Ich bin immer ein großer Anhänger, die Komplexität zu reduzieren, also etwas Großes in kleinere Teile zu zerlegen. Bei einem Studium kann man das zum Beispiel machen, indem man sich zunächst erst einmal in einem Zertifikatskurs einschreibt. Dann sieht man sehr schnell: wie viel Zeit kostet mich das, was kommen für Anforderungen auf mich zu, wie kann ich das mit meinen anderen Lebensbereichen vereinbaren. Wenn es eher um die Angst vor dem Nichtbestehen eines Moduls geht, kann ich mir auch überlegen, was denn die Konsequenzen des Scheiterns sind. Oftmals verändert sich dann die Perspektive und die Angst wird auf ein erträgliches Maß an Anspannung reduziert.

 Was macht Scheitern mit Menschen?

Das ist individuell sehr unterschiedlich. Auch innerhalb meiner vier Scheiter-Lern-Typen habe ich viele unterschiedliche Bewältigungsstrategien entdecken können. Manche Menschen werden resilienter, andere werden rücksichtsloser und zum Kämpfer, weil sie z. B. das Gefühl haben, jetzt kommt eine zweite Chance und die will ich jetzt nutzen! Wieder andere geben auf, verfallen vielleicht sogar in Depressionen.
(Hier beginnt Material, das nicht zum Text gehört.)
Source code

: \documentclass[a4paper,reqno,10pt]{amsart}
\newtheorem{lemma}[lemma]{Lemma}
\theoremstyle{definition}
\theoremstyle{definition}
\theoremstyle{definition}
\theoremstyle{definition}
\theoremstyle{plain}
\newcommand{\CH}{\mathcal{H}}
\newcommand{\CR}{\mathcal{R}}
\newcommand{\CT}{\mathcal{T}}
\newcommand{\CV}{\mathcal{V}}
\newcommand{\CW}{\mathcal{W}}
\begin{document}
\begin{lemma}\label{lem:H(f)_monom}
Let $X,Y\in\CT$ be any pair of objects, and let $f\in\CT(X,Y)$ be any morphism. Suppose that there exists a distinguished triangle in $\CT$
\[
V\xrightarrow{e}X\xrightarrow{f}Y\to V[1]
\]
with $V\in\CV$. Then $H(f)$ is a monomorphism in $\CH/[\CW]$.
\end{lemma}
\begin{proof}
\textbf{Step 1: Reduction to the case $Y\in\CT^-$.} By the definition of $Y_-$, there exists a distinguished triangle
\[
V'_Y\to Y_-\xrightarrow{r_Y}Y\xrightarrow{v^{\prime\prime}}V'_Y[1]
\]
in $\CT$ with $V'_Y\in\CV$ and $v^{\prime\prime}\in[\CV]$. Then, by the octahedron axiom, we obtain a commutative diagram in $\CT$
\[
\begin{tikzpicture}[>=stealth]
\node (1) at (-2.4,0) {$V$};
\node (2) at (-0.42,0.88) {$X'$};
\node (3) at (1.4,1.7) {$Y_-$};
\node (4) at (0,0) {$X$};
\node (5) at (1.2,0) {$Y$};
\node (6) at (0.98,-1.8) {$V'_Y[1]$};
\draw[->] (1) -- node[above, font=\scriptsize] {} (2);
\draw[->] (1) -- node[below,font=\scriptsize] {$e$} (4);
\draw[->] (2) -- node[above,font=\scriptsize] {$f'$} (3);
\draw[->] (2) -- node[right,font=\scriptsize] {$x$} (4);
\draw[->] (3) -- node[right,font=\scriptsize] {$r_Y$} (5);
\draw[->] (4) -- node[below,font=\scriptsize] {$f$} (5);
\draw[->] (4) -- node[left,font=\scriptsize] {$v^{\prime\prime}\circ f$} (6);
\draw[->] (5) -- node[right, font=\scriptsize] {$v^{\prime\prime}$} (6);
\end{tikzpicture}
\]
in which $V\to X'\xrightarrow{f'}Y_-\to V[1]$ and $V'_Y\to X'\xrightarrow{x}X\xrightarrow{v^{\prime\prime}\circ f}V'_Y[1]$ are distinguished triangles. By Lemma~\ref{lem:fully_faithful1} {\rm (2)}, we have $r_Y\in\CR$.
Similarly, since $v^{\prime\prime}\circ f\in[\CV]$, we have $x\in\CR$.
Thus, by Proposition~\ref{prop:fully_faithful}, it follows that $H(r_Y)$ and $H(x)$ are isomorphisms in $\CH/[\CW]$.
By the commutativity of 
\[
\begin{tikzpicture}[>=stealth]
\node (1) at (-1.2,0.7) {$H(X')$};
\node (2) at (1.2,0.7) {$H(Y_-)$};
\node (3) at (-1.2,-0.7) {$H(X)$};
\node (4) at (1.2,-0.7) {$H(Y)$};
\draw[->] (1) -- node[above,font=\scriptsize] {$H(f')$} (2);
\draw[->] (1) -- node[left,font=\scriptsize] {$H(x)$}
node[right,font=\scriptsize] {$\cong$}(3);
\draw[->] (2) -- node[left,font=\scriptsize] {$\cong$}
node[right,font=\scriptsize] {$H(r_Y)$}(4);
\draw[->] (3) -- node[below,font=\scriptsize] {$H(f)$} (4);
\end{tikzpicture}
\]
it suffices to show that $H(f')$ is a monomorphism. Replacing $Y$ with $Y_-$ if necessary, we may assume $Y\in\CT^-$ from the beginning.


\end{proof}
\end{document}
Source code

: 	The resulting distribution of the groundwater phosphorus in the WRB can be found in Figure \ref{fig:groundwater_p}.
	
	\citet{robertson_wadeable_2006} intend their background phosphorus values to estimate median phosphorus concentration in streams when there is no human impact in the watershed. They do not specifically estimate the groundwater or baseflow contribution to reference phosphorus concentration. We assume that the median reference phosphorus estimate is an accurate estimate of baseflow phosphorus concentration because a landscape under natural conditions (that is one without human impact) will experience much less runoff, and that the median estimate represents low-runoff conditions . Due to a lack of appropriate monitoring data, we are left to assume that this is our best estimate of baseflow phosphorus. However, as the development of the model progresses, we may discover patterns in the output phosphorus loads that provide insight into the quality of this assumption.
Einige meiner Studienteilnehmerinnen und Teilnehmer haben mir gesagt, dass sie nach der Scheiternserfahrung therapeutische Hilfe in Anspruch genommen haben.

Was fasziniert Sie selbst am Scheitern?

Wahrscheinlich meine eigene Angst vor dem Scheitern. Ja, es ist tatsächlich so! Ich bin selbst in einem wenig wertschätzenden und sehr leistungsorientierten Umfeld aufgewachsen. Man musste alles richtig machen, Fehler waren verpönt. Und so habe ich mir immer erst meine Erfolgschancen ausgerechnet, bevor ich etwas Neues angefangen habe. Nur wenn die gut waren, habe ich das Projekt begonnen. Durch die Beschäftigung mit dieser Angst bin ich heute viel kreativer und risikofreudiger geworden und unternehme Dinge, deren Ausgang unbestimmt ist. Ich bereite mich immer noch gut vor und habe einen hohen Anspruch, möchte Erfolg haben, aber die Angst vor einem Misserfolg konnte ich besiegen.

Vielen Dank für das Gespräch!

Vorstellung an der 3E 2023

Mitte Mai konnte Prof. Dr. Ilka Heinze an der 3E-Konferenz in Aarhus, Dänemark, das Thema „Risky Stories – Application of Storytelling in Risk Management“ mit ihren Kollegen Prof. Dr. Jens Hirt und Prof. Dr. Thomas Henschel vorstellen. Das Ziel der diesjährigen 3E-Konferenz (Rethinking Entrepreneurship Education, Training and Policy: The questions we care about) war es, Entrepreneurship mit Bildung und Pädagogik zu verknüpfen.